Maze lands new partner for Pompe drug, after Sanofi pact came apart

2 min read

Dive Brief:

  • Biotechnology startup Maze Therapeutics has licensed a Pompe disease drug to Shionogi, five months after a challenge from the Federal Trade Commission caused Sanofi to back out of a similar deal for the same medicine.
  • Per deal terms announced Friday, Shionogi will pay Maze $150 million upfront, and possibly more later, for global rights to a drug called MZE001. The medicine is in Phase 1 testing, with results expected later this year. It could become the first oral therapy for Pompe, a rare inherited disease that causes progressive muscle weakness.
  • The deal has already been cleared by U.S. antitrust authorities and is complete, freeing Maze to receive the upfront payment. According to a spokesperson, the startup never got any money from its terminated collaboration with Sanofi, which had promised Maze $150 million initially through a deal struck last May.

Dive Insight:

Partnerships with pharmaceutical companies are vital for young biotechs. Alliances enable startups to defray the sizable costs of developing a medicine, pursue research they may not otherwise have and gain credibility with future investors.

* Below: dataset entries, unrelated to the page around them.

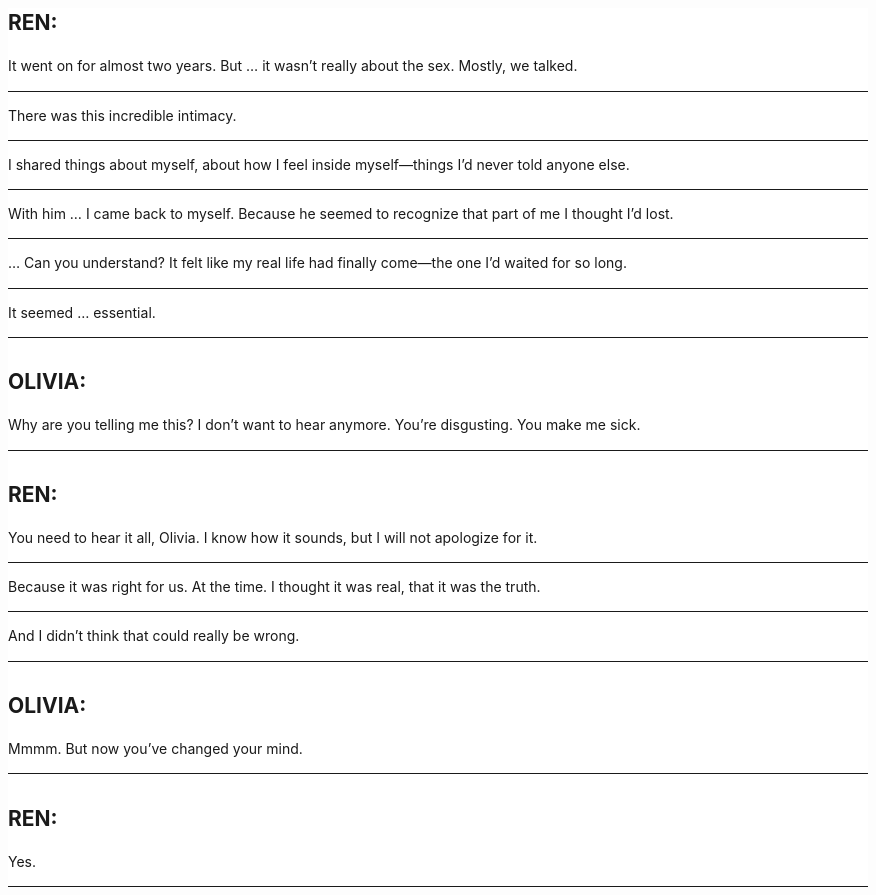 
## REN:
It went on for almost two years. But … it wasn’t really about the sex. Mostly, we talked. 

---

There was this incredible intimacy. 

---

I shared things about myself, about how I feel inside myself—things I’d never told anyone else. 

---

With him … I came back to myself. Because he seemed to recognize that part of me I thought I’d lost. 

---

… Can you understand? It felt like my real life had finally come—the one I’d waited for so long. 

---

It seemed … essential.

---

## OLIVIA:
Why are you telling me this? I don’t want to hear anymore. You’re disgusting. You make me sick.

---

## REN:
You need to hear it all, Olivia. I know how it sounds, but I will not apologize for it. 

---

Because it was right for us. At the time. I thought it was real, that it was the truth. 

---

And I didn’t think that could really be wrong.

---

## OLIVIA:
Mmmm. But now you’ve changed your mind.

---

## REN:
Yes.

---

The FTC’s decision to challenge Maze’s licensing deal with Sanofi in December therefore rang alarm bells across the sector. In its complaint, the FTC argued the deal would “eliminate a nascent competitor poised to challenge Sanofi’s monopoly in the Pompe disease therapy market,” while reducing the incentive to develop new therapies for the condition. Sanofi already sells multiple drugs for Pompe disease.

Rather than fight the FTC, Sanofi canceled the partnership, costing Maze financially — the deal involved up to $750 million in potential payouts — and slowing the drug’s development.

While the regulator has taken a more aggressive stance against M&A in pharma, its complaint against the Maze deal was a “troubling” sign for drug startups, CEO Jason Coloma said in an interview earlier this year.

Vijay Pande, a general partner at Andreessen Horowitz, which invests in Maze, warned at the time that the regulator’s action “could have a chilling effect” on dealmaking. 

Yet even though the FTC continues to zero in on drugmakers, it hasn’t challenged other licensing deals. Now Maze, only five months later, has found a partner, Shionogi, that doesn’t sell any medicines for Pompe.

“Shionogi is committed to advancing and commercializing MZE001 because they understand the potential this therapy has for patients and the unmet medical needs it could address,” said Coloma, in a statement.

MZE001 blocks an enzyme involved in glycogen production, lowering the amount that accumulates in the muscles of people with Pompe. The drug has the potential to be used on its own or alongside standard enzyme replacement therapies, though it remains in early testing. A Phase 2 study could begin early next year, according to a spokesperson.